The lines to copy are those holding the string "features" in the entries below.

Content starts

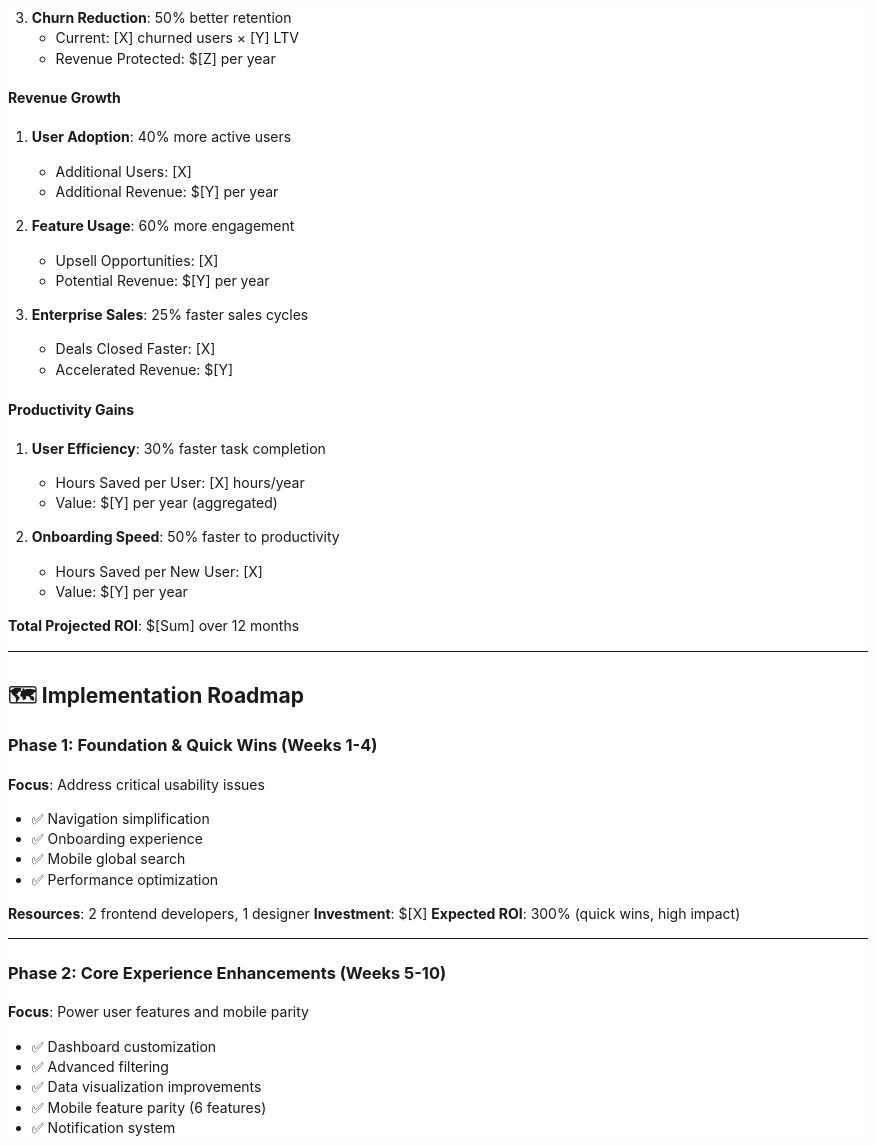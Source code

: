 3. **Churn Reduction**: 50% better retention
   - Current: [X] churned users × [Y] LTV
   - Revenue Protected: $[Z] per year

#### Revenue Growth
1. **User Adoption**: 40% more active users
   - Additional Users: [X]
   - Additional Revenue: $[Y] per year

2. **Feature Usage**: 60% more engagement
   - Upsell Opportunities: [X]
   - Potential Revenue: $[Y] per year

3. **Enterprise Sales**: 25% faster sales cycles
   - Deals Closed Faster: [X]
   - Accelerated Revenue: $[Y]

#### Productivity Gains
1. **User Efficiency**: 30% faster task completion
   - Hours Saved per User: [X] hours/year
   - Value: $[Y] per year (aggregated)

2. **Onboarding Speed**: 50% faster to productivity
   - Hours Saved per New User: [X]
   - Value: $[Y] per year

**Total Projected ROI**: $[Sum] over 12 months

---

## 🗺️ Implementation Roadmap

### Phase 1: Foundation & Quick Wins (Weeks 1-4)
**Focus**: Address critical usability issues
- ✅ Navigation simplification
- ✅ Onboarding experience
- ✅ Mobile global search
- ✅ Performance optimization

**Resources**: 2 frontend developers, 1 designer
**Investment**: $[X]
**Expected ROI**: 300% (quick wins, high impact)

---

### Phase 2: Core Experience Enhancements (Weeks 5-10)
**Focus**: Power user features and mobile parity
- ✅ Dashboard customization
- ✅ Advanced filtering
- ✅ Data visualization improvements
- ✅ Mobile feature parity (6 features)
- ✅ Notification system
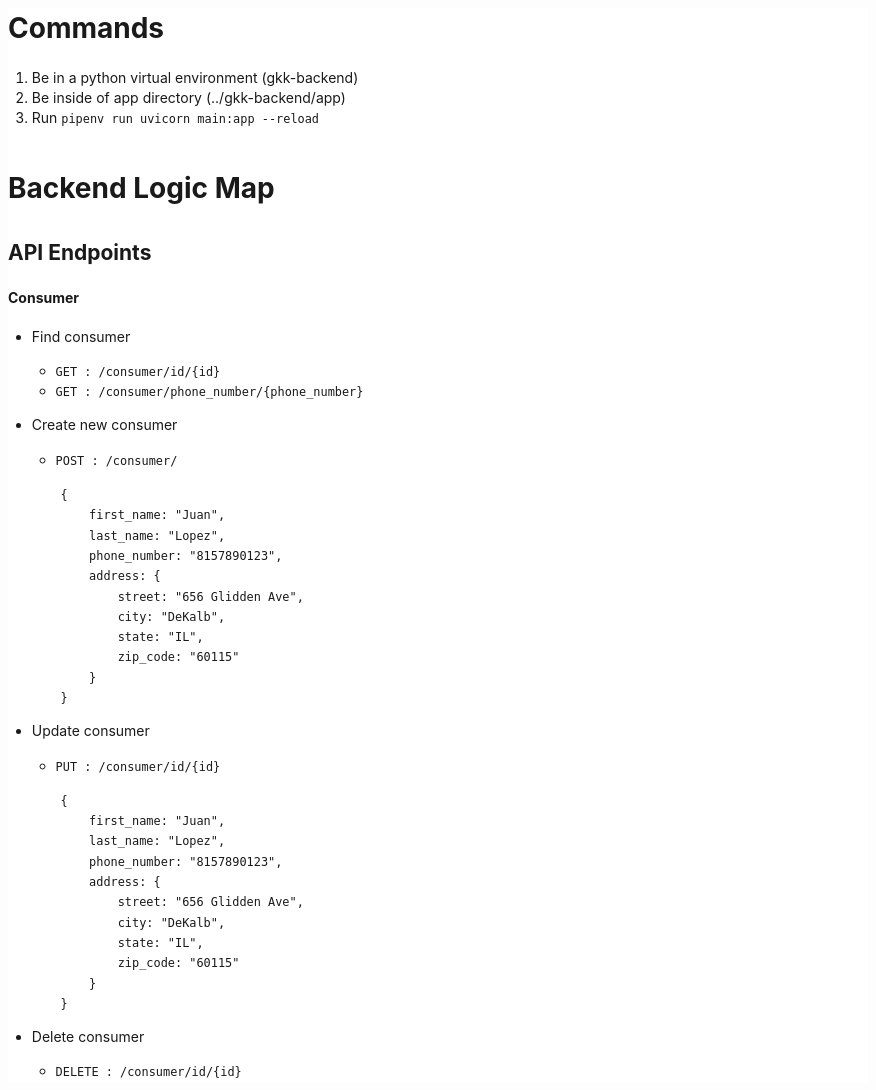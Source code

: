 # Commands

1. Be in a python virtual environment (gkk-backend)
2. Be inside of app directory (../gkk-backend/app)
3. Run `pipenv run uvicorn main:app --reload`

# Backend Logic Map

## API Endpoints

#### Consumer

- Find consumer
    - `GET : /consumer/id/{id}`
    - `GET : /consumer/phone_number/{phone_number}`

- Create new consumer
    - `POST : /consumer/`
    ```
        {
            first_name: "Juan",
            last_name: "Lopez",
            phone_number: "8157890123",
            address: {
                street: "656 Glidden Ave",
                city: "DeKalb",
                state: "IL",
                zip_code: "60115"
            }
        }
    ```

- Update consumer
    - `PUT : /consumer/id/{id}`
    ```
        {
            first_name: "Juan",
            last_name: "Lopez",
            phone_number: "8157890123",
            address: {
                street: "656 Glidden Ave",
                city: "DeKalb",
                state: "IL",
                zip_code: "60115"
            }
        }
    ```

- Delete consumer
    - `DELETE : /consumer/id/{id}`
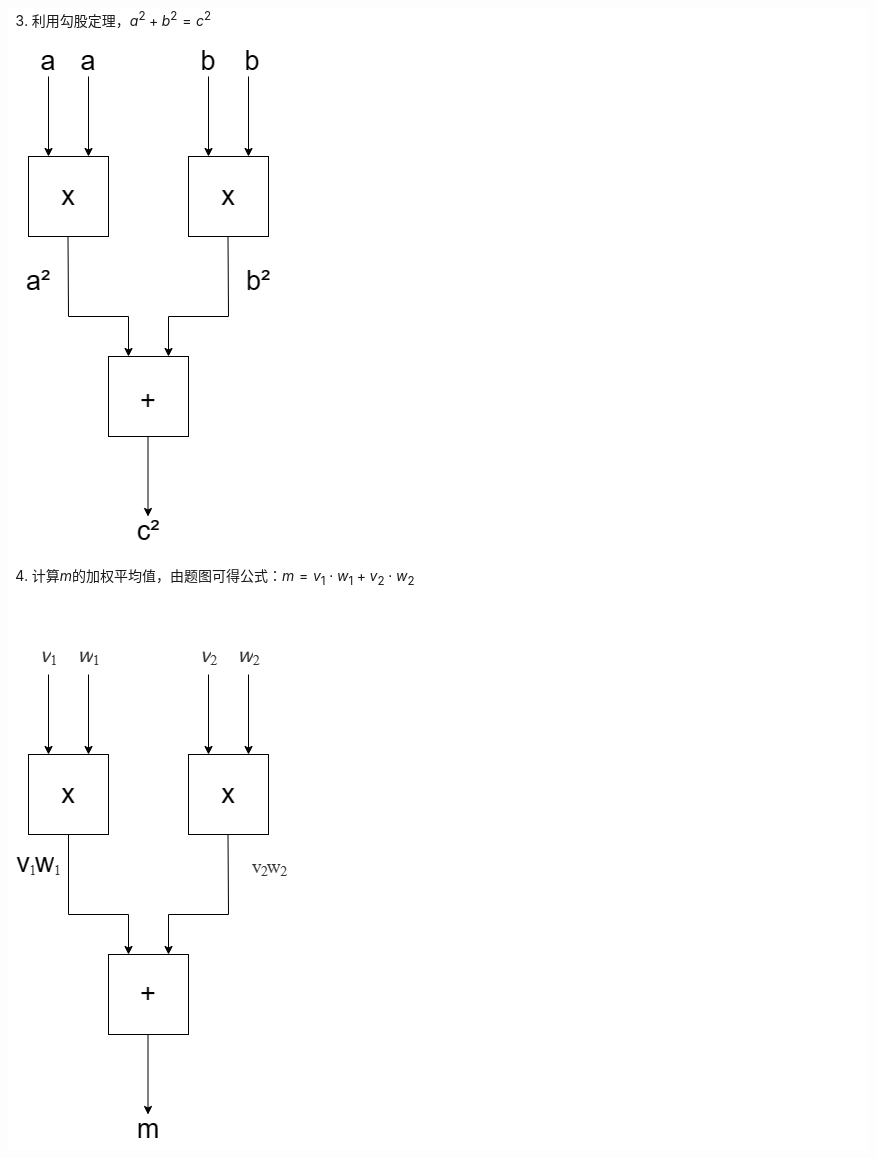 3. 利用勾股定理，$a^2 + b^2 = c^2$

![Alt text](3.png)

4. 计算$m$的加权平均值，由题图可得公式：$m = v_1 \cdot w_1 + v_2 \cdot w_2$

![Alt text](4.png)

Content ends

Final answer:
**Focus**: Power user features and mobile parity
- ✅ Mobile feature parity (6 features)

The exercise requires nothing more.